Extracted material =
════════════════
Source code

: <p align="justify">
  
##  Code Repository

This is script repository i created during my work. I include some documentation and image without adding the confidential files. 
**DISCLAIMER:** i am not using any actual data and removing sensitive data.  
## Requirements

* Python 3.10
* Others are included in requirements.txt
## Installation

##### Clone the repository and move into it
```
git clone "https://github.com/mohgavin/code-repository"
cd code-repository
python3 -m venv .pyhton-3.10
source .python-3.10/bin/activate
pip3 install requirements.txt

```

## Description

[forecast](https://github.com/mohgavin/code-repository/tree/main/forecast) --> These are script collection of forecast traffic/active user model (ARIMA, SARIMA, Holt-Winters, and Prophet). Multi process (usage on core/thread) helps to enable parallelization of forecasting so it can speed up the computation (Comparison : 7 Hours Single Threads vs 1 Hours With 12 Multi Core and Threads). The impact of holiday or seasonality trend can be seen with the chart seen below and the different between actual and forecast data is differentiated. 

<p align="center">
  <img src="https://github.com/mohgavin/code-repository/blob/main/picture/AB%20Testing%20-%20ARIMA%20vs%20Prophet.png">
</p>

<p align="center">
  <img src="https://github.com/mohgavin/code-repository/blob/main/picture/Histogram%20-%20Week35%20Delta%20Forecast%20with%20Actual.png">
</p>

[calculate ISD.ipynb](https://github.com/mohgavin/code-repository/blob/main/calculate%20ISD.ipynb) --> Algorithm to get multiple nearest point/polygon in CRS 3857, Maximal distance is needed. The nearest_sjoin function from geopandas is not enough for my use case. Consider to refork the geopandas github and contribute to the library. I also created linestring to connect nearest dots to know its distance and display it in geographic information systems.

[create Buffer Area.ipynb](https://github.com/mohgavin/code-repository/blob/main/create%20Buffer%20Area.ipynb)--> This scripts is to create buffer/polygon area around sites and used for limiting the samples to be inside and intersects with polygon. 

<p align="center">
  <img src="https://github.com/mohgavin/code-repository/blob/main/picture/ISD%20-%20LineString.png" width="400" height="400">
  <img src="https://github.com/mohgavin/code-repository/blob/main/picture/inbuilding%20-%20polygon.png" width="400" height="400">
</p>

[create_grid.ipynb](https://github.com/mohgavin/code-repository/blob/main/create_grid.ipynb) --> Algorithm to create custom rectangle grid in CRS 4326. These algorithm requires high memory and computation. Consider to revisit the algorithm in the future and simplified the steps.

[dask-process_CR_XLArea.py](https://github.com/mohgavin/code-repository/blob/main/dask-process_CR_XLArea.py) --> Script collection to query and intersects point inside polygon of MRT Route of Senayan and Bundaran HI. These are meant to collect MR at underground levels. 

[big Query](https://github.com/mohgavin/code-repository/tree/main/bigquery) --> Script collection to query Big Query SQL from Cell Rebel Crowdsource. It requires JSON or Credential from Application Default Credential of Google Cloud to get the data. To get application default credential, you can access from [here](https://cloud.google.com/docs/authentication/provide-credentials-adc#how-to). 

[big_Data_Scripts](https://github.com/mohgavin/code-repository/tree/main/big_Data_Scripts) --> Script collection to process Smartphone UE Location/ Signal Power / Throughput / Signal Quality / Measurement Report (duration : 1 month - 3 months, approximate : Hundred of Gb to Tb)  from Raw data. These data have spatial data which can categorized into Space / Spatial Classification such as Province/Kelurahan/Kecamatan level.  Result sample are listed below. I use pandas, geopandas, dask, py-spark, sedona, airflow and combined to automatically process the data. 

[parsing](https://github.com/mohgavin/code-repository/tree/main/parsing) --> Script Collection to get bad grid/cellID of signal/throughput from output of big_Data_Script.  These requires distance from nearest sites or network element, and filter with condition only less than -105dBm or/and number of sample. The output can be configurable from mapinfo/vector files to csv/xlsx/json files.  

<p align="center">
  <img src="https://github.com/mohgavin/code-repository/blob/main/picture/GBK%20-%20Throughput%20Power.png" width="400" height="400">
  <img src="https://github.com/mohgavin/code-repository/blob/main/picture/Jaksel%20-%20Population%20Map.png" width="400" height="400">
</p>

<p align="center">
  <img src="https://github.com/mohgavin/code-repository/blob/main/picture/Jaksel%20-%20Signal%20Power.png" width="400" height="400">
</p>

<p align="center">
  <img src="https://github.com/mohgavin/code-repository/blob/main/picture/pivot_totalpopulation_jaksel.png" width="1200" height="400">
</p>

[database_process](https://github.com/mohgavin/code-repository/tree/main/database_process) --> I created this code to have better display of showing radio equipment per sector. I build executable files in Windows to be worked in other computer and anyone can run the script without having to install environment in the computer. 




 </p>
════════════════
Only lines holding the word "intersects" belong in the answer; copy each one from the material.

Written answer =
[create Buffer Area.ipynb](https://github.com/mohgavin/code-repository/blob/main/create%20Buffer%20Area.ipynb)--> This scripts is to create buffer/polygon area around sites and used for limiting the samples to be inside and intersects with polygon. 
[dask-process_CR_XLArea.py](https://github.com/mohgavin/code-repository/blob/main/dask-process_CR_XLArea.py) --> Script collection to query and intersects point inside polygon of MRT Route of Senayan and Bundaran HI. These are meant to collect MR at underground levels. 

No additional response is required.